§ What to produce: Output each entry below as it stands, leaving out every picture.

§ Data excerpts:
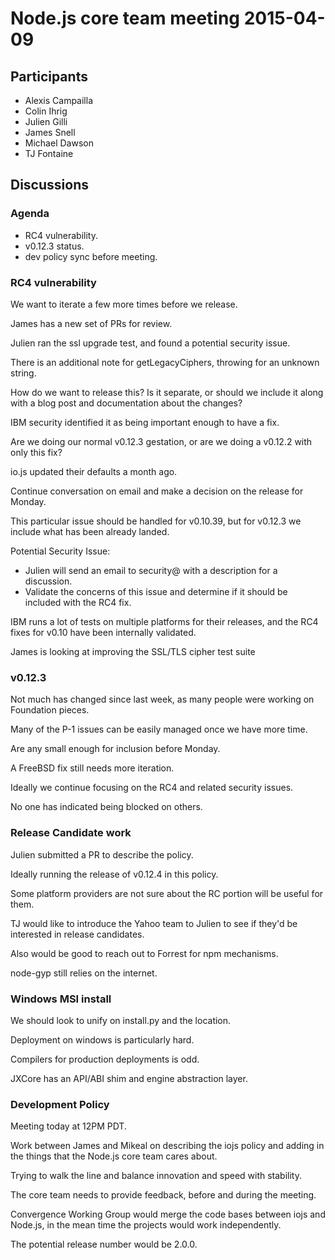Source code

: # Node.js core team meeting 2015-04-09

## Participants

* Alexis Campailla
* Colin Ihrig
* Julien Gilli
* James Snell
* Michael Dawson
* TJ Fontaine

## Discussions

### Agenda

* RC4 vulnerability.
* v0.12.3 status.
* dev policy sync before meeting.

### RC4 vulnerability

We want to iterate a few more times before we release.

James has a new set of PRs for review.

Julien ran the ssl upgrade test, and found a potential security issue.

There is an additional note for getLegacyCiphers, throwing for an unknown
string.

How do we want to release this? Is it separate, or should we include it along
with a blog post and documentation about the changes?

IBM security identified it as being important enough to have a fix.

Are we doing our normal v0.12.3 gestation, or are we doing a v0.12.2 with only
this fix?

io.js updated their defaults a month ago.

Continue conversation on email and make a decision on the release for Monday.

This particular issue should be handled for v0.10.39, but for v0.12.3 we
include what has been already landed.

Potential Security Issue:

* Julien will send an email to security@ with a description for a discussion.
* Validate the concerns of this issue and determine if it should be included
  with the RC4 fix.

IBM runs a lot of tests on multiple platforms for their releases, and the RC4
fixes for v0.10 have been internally validated.

James is looking at improving the SSL/TLS cipher test suite

### v0.12.3

Not much has changed since last week, as many people were working on
Foundation pieces.

Many of the P-1 issues can be easily managed once we have more time.

Are any small enough for inclusion before Monday.

A FreeBSD fix still needs more iteration.

Ideally we continue focusing on the RC4 and related security issues.

No one has indicated being blocked on others.

### Release Candidate work

Julien submitted a PR to describe the policy.

Ideally running the release of v0.12.4 in this policy.

Some platform providers are not sure about the RC portion will be useful for
them.

TJ would like to introduce the Yahoo team to Julien to see if they'd be
interested in release candidates.

Also would be good to reach out to Forrest for npm mechanisms.

node-gyp still relies on the internet.

### Windows MSI install

We should look to unify on install.py and the location.

Deployment on windows is particularly hard.

Compilers for production deployments is odd.

JXCore has an API/ABI shim and engine abstraction layer.

### Development Policy

Meeting today at 12PM PDT.

Work between James and Mikeal on describing the iojs policy and adding in the
things that the Node.js core team cares about.

Trying to walk the line and balance innovation and speed with stability.

The core team needs to provide feedback, before and during the meeting.

Convergence Working Group would merge the code bases between iojs and Node.js,
in the mean time the projects would work independently.

The potential release number would be 2.0.0.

§ Task response:
Source code

: # Node.js core team meeting 2015-04-09

## Participants

* Alexis Campailla
* Colin Ihrig
* Julien Gilli
* James Snell
* Michael Dawson
* TJ Fontaine

## Discussions

### Agenda

* RC4 vulnerability.
* v0.12.3 status.
* dev policy sync before meeting.

### RC4 vulnerability

We want to iterate a few more times before we release.

James has a new set of PRs for review.

Julien ran the ssl upgrade test, and found a potential security issue.

There is an additional note for getLegacyCiphers, throwing for an unknown
string.

How do we want to release this? Is it separate, or should we include it along
with a blog post and documentation about the changes?

IBM security identified it as being important enough to have a fix.

Are we doing our normal v0.12.3 gestation, or are we doing a v0.12.2 with only
this fix?

io.js updated their defaults a month ago.

Continue conversation on email and make a decision on the release for Monday.

This particular issue should be handled for v0.10.39, but for v0.12.3 we
include what has been already landed.

Potential Security Issue:

* Julien will send an email to security@ with a description for a discussion.
* Validate the concerns of this issue and determine if it should be included
  with the RC4 fix.

IBM runs a lot of tests on multiple platforms for their releases, and the RC4
fixes for v0.10 have been internally validated.

James is looking at improving the SSL/TLS cipher test suite

### v0.12.3

Not much has changed since last week, as many people were working on
Foundation pieces.

Many of the P-1 issues can be easily managed once we have more time.

Are any small enough for inclusion before Monday.

A FreeBSD fix still needs more iteration.

Ideally we continue focusing on the RC4 and related security issues.

No one has indicated being blocked on others.

### Release Candidate work

Julien submitted a PR to describe the policy.

Ideally running the release of v0.12.4 in this policy.

Some platform providers are not sure about the RC portion will be useful for
them.

TJ would like to introduce the Yahoo team to Julien to see if they'd be
interested in release candidates.

Also would be good to reach out to Forrest for npm mechanisms.

node-gyp still relies on the internet.

### Windows MSI install

We should look to unify on install.py and the location.

Deployment on windows is particularly hard.

Compilers for production deployments is odd.

JXCore has an API/ABI shim and engine abstraction layer.

### Development Policy

Meeting today at 12PM PDT.

Work between James and Mikeal on describing the iojs policy and adding in the
things that the Node.js core team cares about.

Trying to walk the line and balance innovation and speed with stability.

The core team needs to provide feedback, before and during the meeting.

Convergence Working Group would merge the code bases between iojs and Node.js,
in the mean time the projects would work independently.

The potential release number would be 2.0.0.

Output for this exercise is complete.